Click to view larger image CUNA Chief Economist Bill Hampel, left, speaks with Senate Banking Committee Chairman Tim Johnson (D-S.D.) following Tuesday's hearing. (CUNA Photo)
The hearing was entitled "Housing Finance Reform: Protecting Small Lender Access to the Secondary Mortgage Market." The Credit Union National Association testified. (See related story: CUNA: Stable, Reformed Secondary Mortgage Market Vital For CUs And Members.)

During the hearing's early minutes, Sen. Mike Crapo (Idaho), who is the ranking Republican member of the committee, noted that he and his panel colleagues are "working hard to get a markup near future" for a housing finance reform bill.

He asked the panel of witnesses, representing credit unions, community banks and Federal Home Loan Banks (FHLB), whether they were ready and willing to work together and to work with the committee to hammer out details of a new housing finance system. CUNA witness Bill Hampel assured that credit unions were willing and ready. Hampel is a CUNA senior vice president and its chief economist.

Another committee member, Sen. Elizabeth Warren (D-Mass.), said committee members clearly agreed that small lenders need access to the secondary market so they can write more mortgages and get FHLB advances.

Also, the head of the committee, Sen. Tim Johnson (D-S.D.), called on the U.S. Congress to work together to move forward on reforms. Hampel was the recipient of the chairman's first follow-up question after all prepared testimony was delivered. Hampel responded to Johnson that it is "absolutely essential" that Congress get it right as they rework the mortgage financing market.

Credit unions do need access to secondary market, and that access needs to be done right, Hampel said. The previous system did not work, and contributed to the financial crisis, but there are pieces of the previous system that need to be maintained and brought into the new system, fixing the design flaws as we do so, Hampel added. (Use resource link for CUNA's complete testimony.)

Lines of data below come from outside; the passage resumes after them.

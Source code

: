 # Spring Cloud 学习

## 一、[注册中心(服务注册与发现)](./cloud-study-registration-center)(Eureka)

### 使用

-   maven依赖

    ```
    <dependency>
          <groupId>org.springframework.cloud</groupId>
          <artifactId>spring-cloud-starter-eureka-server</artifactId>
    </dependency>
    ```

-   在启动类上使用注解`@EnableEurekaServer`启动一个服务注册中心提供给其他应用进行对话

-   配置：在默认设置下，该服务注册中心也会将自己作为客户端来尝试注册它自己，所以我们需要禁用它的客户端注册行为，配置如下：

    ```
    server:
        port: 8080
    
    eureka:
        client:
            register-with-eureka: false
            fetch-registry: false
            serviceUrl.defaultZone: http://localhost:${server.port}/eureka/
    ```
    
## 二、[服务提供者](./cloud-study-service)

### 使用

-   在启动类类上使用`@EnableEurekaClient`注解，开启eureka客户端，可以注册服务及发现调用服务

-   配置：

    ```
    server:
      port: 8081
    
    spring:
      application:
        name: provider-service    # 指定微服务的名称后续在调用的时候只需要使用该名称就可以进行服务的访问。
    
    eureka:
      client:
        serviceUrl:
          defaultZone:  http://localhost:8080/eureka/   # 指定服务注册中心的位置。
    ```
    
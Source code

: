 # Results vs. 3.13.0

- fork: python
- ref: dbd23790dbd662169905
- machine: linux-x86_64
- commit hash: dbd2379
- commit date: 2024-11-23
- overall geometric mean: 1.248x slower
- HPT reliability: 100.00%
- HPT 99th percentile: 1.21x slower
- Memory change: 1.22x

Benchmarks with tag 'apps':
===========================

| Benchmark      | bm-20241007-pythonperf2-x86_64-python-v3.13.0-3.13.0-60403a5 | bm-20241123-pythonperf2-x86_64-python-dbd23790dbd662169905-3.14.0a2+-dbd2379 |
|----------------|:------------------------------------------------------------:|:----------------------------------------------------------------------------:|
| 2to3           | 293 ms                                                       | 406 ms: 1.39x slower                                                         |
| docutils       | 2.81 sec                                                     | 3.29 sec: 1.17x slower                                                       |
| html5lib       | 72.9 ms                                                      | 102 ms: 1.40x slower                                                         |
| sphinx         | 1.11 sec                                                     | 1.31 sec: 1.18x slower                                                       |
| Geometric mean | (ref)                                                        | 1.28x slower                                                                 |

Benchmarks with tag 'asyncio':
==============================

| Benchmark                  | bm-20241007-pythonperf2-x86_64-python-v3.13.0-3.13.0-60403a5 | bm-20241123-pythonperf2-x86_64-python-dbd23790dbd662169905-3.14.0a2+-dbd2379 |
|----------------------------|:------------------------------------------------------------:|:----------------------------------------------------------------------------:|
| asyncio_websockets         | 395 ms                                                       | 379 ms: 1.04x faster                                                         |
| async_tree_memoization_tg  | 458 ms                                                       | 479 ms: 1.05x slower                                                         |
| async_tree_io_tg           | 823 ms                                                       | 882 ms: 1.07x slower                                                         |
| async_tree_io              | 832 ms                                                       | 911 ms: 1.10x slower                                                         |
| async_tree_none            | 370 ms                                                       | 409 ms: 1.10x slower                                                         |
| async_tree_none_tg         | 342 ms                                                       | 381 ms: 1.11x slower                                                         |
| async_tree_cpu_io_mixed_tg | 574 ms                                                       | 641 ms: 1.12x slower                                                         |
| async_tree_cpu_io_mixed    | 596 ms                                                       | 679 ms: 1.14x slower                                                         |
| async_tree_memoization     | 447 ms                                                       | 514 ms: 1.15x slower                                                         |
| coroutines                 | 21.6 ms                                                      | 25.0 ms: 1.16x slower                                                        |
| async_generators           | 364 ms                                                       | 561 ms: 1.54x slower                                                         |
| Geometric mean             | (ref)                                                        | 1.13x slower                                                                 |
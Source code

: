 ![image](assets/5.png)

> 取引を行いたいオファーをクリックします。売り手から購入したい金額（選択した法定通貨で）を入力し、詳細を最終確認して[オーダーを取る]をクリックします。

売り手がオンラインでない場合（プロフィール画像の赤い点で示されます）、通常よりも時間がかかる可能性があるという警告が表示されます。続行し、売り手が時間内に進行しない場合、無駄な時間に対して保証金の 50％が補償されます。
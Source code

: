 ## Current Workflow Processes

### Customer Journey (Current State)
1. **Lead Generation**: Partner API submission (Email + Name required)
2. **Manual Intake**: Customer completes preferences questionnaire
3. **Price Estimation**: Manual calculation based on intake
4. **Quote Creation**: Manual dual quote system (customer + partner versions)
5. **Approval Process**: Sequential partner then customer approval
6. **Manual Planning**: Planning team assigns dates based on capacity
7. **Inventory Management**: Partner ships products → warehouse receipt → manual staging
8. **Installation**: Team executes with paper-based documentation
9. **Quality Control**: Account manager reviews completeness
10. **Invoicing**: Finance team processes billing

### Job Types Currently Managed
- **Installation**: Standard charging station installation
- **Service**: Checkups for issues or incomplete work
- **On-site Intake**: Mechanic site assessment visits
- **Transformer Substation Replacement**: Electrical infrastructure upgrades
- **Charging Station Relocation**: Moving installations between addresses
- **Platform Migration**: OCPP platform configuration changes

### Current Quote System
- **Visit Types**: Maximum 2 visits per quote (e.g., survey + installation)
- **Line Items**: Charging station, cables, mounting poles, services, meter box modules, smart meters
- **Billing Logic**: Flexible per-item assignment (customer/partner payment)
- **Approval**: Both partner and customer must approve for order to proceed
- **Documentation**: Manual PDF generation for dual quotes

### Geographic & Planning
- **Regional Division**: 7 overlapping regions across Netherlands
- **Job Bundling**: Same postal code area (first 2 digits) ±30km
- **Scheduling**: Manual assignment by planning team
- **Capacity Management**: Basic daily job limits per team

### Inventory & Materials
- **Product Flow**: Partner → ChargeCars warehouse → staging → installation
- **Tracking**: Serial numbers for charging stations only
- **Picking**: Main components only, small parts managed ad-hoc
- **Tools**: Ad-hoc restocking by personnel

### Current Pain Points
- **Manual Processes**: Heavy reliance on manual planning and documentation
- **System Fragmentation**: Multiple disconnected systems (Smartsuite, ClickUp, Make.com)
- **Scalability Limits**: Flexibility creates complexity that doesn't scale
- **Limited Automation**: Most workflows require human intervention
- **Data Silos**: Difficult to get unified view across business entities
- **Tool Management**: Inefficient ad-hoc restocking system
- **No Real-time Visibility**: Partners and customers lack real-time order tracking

The hearing also focused on the Housing Finance Reform and Taxpayer Protection Act (S. 1217). That bill, introduced by Sens. Bob Corker (R-Tenn.) and Mark Warner (D-Va.), would wind down government-sponsored enterprises Fannie Mae and Freddie Mac and replace them with a new mortgage guarantor.

In a discussion of the bill with Warner, Hampel noted that such a transition of housing finance functions to new entities needs to be "gradual" and "seamless." Warner remarked that he would appreciate seeing more comments on that.

Warner, during Tuesday's hearing, noted there are ways to improve S. 1217, and encouraged Hampel and others that testified to provide specific guidance to committee staff on how the bill could be bettered.